EXERCISE: In the entries that follow, the line with "in the code." opens the range and the line with "the output data." closes it; repeat that range exactly, both lines included.

*** DATA EXTRACT ***

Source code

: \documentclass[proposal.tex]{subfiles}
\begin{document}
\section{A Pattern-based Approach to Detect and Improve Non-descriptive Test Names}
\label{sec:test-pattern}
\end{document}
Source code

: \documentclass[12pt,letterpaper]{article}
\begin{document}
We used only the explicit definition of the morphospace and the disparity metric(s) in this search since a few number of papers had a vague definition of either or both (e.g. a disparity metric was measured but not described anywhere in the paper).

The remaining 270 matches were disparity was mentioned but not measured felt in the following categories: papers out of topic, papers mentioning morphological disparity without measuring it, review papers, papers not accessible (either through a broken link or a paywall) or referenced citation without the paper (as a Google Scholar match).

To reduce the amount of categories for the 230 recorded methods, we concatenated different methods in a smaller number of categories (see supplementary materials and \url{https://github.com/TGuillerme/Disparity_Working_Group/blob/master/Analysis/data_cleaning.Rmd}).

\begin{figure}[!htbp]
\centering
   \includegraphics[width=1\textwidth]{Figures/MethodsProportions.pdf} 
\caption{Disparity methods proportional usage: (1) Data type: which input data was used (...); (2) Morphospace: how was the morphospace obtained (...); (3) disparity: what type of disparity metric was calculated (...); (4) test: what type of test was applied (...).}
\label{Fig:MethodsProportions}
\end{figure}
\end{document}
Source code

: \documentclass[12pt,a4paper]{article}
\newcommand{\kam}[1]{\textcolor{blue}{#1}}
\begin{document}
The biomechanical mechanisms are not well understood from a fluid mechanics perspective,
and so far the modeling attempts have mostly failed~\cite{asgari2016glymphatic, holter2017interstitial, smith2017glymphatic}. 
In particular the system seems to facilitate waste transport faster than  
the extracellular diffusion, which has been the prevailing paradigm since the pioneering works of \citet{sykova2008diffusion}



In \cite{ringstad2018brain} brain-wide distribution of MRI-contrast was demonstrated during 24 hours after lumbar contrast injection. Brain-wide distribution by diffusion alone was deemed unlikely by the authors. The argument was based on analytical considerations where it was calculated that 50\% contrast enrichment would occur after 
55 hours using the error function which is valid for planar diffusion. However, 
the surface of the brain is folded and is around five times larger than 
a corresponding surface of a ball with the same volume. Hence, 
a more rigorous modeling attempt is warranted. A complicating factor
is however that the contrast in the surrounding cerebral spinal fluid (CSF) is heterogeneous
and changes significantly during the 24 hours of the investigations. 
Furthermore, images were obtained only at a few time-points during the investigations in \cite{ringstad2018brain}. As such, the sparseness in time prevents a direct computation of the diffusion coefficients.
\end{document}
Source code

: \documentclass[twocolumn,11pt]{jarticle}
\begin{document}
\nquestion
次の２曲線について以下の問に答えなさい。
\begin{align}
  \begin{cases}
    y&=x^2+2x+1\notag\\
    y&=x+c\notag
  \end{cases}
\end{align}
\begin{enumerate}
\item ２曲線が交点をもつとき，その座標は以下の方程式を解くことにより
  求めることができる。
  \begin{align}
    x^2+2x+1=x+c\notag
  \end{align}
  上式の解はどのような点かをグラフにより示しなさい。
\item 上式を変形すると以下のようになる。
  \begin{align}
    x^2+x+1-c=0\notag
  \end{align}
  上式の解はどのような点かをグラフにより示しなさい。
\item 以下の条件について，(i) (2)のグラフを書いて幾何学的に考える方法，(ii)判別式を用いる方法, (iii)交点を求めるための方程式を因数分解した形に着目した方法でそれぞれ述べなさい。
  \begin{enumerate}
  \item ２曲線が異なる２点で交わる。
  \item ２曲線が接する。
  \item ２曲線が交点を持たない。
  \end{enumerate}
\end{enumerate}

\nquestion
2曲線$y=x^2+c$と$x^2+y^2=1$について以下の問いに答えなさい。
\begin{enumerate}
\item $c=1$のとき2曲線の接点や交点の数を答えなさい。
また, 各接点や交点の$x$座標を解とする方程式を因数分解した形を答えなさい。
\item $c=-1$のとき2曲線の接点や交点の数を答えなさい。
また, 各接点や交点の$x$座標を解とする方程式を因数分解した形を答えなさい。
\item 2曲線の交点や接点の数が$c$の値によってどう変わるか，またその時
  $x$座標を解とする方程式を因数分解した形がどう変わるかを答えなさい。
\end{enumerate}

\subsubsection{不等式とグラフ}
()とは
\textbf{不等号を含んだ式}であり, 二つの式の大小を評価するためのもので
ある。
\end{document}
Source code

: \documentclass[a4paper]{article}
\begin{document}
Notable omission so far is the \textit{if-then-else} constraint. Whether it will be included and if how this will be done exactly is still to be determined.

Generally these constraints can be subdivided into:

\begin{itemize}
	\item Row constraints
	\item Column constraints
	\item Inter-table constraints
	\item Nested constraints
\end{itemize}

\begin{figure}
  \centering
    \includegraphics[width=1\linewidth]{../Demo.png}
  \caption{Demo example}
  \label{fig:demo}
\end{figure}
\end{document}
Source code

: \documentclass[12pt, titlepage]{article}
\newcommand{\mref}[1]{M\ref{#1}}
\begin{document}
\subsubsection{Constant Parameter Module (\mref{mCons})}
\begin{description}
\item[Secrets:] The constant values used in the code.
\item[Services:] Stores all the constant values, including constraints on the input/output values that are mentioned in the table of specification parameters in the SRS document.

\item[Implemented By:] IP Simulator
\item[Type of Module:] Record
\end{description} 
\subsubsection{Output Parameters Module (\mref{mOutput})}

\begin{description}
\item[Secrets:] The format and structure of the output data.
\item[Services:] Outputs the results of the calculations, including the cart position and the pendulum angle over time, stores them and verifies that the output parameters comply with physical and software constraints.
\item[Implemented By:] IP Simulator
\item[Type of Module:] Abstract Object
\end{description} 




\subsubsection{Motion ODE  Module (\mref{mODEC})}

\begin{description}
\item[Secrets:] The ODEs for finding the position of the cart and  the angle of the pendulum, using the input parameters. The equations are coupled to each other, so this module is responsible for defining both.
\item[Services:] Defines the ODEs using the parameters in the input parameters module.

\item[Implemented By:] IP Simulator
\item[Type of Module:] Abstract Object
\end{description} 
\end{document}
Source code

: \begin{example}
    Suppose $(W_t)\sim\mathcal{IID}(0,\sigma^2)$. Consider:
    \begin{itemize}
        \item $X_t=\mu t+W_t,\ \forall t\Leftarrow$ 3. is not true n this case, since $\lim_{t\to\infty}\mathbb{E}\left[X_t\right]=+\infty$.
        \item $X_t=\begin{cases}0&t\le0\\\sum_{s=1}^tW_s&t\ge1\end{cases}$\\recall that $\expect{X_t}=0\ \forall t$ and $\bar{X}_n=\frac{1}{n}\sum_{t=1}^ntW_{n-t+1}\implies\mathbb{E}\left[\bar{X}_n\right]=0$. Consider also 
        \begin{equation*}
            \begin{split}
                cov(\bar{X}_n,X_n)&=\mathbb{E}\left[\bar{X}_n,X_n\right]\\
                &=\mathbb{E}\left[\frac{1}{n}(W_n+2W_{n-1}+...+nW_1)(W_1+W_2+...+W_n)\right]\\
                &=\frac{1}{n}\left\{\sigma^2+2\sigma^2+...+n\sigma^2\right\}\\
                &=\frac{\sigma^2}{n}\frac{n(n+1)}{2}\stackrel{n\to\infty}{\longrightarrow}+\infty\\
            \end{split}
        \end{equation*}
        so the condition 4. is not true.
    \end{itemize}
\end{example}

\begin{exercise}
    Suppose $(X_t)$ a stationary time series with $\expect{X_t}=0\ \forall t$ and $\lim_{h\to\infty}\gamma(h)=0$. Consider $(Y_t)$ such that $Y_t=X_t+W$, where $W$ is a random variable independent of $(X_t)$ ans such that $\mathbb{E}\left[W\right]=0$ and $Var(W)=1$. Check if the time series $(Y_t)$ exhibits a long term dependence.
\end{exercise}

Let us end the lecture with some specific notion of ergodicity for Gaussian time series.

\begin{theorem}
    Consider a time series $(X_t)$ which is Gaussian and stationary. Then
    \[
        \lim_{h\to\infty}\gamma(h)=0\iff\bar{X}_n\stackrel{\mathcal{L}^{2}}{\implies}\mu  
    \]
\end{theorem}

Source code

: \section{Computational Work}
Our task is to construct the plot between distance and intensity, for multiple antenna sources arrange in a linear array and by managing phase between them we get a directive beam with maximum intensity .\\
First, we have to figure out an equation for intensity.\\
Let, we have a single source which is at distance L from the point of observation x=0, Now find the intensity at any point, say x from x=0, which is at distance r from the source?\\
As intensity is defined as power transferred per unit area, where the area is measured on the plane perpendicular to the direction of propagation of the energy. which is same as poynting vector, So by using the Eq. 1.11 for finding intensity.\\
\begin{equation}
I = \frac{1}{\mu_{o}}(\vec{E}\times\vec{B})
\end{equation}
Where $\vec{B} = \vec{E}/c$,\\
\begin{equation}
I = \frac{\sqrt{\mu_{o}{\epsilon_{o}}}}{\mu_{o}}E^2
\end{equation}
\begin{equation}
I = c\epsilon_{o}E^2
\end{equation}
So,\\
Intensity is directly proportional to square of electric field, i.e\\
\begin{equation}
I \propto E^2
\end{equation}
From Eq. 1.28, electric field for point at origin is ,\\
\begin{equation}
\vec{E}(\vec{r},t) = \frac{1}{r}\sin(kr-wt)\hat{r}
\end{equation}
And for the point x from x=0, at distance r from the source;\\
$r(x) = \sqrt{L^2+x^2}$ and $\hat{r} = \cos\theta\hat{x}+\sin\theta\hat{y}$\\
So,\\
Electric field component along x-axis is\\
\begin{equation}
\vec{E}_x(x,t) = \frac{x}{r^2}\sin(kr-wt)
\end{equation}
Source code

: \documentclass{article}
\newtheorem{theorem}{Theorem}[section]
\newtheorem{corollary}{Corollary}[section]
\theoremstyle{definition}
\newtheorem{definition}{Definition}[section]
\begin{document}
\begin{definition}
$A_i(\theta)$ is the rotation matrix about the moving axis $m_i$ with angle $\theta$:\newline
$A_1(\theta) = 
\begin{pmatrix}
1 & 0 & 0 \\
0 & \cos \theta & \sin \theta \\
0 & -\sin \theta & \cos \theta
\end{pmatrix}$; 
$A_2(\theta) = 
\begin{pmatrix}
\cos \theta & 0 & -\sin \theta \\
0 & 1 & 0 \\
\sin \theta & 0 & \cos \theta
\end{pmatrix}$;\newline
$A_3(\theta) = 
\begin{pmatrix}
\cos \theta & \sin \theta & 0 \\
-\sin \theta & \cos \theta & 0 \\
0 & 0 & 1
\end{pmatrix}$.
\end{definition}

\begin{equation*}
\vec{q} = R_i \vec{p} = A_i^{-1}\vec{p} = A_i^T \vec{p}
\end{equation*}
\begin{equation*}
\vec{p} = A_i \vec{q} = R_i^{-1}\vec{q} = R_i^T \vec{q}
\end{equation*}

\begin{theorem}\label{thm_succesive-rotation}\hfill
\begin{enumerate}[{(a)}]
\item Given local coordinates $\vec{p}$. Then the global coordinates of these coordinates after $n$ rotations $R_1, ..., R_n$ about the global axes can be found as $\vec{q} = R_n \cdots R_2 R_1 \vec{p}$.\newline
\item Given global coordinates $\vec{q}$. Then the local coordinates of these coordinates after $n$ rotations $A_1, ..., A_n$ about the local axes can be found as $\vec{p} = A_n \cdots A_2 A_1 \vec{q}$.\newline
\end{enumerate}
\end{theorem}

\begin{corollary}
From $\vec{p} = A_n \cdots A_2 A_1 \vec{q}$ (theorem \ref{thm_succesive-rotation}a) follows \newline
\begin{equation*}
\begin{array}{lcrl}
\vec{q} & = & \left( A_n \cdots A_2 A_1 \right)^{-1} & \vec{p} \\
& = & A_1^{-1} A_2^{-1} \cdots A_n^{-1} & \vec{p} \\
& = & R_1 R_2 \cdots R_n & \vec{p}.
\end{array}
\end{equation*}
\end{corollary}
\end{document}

*** End of DATA EXTRACT ***

TASK SOLUTION:
\item[Secrets:] The constant values used in the code.
\item[Services:] Stores all the constant values, including constraints on the input/output values that are mentioned in the table of specification parameters in the SRS document.

\item[Implemented By:] IP Simulator
\item[Type of Module:] Record
\end{description} 
\subsubsection{Output Parameters Module (\mref{mOutput})}

\begin{description}
\item[Secrets:] The format and structure of the output data.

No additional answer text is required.